Overindebtedness specialist and ECDN partner from Sweden Prof. Richard Ahlström shares two recent reports that he has worked on recently. The first one concerns the cost to society of over-indebtedness in Sweden. This report was published yesterday (16.6.2015) by the Swedish National Audit Office. In the first link below there is a summary in English. The Audit Office is calculating with a so-called “floor-level” based number of over-indebted people in Sweden only encompassing 28,000 individuals. (In reality it is at least 380,000 plus family members, according to two recent Governmental investigations). Anyway, the costs to society attributed to over-indebteness with a base of 28,000 individuals sums up to roughly 6 Billions Swedish crowns (about 700 millions Euro) per year. The calculation is based on Ahlström’s own report (in Swedish - See Link 3 below). The costs are based on data focused on loss of production, health-care costs, disability pensions, social security and unemployment support expenditures. According to Ahlström’s own calculation using the base of 400,000 people, the total costs sum up to more than 200 Billions Swedish Crowns per year.
In the second link, the full report (PDF) in Swedish by the Swedish National Audit Office is made available.
In addition, the fourth link, is to a recent small report that Ahlström’s and his co-researchers Sonya Edström and Mattias Savemark wrote for the Swedish Consumer Agency about the rehabilitative value of debt relief.
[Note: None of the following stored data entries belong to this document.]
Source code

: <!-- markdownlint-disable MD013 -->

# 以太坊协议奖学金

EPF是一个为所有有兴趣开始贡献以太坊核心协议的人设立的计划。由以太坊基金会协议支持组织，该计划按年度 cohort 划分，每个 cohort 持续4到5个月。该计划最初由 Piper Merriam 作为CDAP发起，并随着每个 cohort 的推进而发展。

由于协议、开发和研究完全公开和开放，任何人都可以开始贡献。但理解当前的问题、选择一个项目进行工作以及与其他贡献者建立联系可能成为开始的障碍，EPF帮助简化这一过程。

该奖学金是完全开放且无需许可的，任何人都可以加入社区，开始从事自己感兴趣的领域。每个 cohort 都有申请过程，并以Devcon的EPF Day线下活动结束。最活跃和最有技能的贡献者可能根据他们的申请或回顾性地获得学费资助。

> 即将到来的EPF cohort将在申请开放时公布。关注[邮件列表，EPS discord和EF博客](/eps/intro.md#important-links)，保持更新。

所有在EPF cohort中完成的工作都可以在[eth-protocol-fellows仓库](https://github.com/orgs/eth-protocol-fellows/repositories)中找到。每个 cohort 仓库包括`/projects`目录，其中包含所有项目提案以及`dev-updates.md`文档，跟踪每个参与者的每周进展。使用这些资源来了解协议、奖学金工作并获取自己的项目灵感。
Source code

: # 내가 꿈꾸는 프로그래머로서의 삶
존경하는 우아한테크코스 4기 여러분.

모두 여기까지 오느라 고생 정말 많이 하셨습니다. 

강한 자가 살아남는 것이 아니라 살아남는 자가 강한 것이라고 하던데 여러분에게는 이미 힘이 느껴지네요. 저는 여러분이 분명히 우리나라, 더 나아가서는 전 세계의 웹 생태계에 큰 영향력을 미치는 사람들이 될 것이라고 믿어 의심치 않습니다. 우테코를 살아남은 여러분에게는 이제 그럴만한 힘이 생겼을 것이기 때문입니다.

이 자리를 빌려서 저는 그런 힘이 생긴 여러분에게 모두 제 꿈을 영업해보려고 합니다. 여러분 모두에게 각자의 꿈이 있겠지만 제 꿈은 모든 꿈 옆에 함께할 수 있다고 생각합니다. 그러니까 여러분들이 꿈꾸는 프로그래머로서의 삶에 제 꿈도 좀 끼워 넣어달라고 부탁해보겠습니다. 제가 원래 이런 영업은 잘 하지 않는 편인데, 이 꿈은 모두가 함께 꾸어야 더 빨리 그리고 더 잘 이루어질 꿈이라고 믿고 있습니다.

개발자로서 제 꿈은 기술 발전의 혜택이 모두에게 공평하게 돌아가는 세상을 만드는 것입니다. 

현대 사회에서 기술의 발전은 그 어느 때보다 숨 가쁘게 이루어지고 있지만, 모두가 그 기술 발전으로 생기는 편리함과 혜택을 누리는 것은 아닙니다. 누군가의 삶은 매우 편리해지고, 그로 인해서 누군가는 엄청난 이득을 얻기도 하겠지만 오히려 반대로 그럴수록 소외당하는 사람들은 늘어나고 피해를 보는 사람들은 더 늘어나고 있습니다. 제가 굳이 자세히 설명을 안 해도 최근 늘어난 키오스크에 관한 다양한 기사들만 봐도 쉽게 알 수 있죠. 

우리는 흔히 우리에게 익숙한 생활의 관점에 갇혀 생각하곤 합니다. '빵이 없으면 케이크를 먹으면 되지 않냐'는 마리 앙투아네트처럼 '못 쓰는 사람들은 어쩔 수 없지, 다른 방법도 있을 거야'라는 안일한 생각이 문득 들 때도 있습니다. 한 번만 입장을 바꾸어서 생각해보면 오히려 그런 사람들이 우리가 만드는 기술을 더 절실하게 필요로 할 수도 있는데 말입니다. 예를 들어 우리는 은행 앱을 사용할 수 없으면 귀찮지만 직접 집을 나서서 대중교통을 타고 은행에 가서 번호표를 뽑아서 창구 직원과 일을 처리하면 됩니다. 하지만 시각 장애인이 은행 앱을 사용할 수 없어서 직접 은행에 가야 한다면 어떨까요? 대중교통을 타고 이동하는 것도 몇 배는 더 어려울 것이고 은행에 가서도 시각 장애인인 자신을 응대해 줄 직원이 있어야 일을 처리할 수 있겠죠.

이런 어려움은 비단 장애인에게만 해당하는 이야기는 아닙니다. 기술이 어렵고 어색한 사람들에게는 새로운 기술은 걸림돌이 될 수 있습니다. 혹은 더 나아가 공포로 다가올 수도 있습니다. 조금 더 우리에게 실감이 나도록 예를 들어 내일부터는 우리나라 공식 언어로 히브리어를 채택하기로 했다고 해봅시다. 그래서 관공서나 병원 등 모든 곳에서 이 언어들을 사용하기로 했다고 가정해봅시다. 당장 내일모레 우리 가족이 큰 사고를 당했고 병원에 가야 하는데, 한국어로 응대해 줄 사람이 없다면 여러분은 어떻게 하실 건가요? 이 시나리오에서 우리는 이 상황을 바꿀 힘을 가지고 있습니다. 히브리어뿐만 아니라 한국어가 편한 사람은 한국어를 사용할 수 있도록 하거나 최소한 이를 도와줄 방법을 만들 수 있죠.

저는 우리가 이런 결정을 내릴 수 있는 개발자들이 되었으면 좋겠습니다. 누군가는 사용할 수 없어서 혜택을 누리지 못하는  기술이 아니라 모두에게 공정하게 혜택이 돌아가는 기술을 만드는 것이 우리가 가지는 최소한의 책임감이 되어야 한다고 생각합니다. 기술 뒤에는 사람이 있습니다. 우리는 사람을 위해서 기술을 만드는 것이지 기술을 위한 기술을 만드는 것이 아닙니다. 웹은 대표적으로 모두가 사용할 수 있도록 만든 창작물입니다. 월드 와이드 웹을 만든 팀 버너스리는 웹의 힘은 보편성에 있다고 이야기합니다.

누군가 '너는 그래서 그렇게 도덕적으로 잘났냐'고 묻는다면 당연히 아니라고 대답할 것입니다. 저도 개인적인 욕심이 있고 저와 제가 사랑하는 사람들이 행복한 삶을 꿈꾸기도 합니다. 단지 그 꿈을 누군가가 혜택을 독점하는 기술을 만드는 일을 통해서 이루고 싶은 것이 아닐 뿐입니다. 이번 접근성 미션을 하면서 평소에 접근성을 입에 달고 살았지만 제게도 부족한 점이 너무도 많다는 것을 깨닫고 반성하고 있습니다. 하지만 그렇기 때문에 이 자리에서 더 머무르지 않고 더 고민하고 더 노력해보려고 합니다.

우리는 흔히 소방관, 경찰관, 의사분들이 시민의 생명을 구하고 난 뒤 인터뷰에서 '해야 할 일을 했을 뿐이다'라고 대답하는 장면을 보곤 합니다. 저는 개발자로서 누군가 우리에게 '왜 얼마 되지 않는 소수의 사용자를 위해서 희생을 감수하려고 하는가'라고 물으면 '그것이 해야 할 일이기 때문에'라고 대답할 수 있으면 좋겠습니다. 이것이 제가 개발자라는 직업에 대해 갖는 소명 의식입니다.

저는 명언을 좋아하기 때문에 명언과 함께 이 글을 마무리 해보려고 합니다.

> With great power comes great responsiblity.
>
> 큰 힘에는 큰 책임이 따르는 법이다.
Extracts from the two reports in English:


Swedish NAO Audit Report 2015:

June 16 2015: Report says Measures against over-indebtedness not sufficient


The number of individuals who are so heavily indebted that they risk never being able to repay their debts is increasing and growing numbers are applying for debt restructuring. The Government should make better use of the possibilities that exist to get the debt restructuring system working effectively.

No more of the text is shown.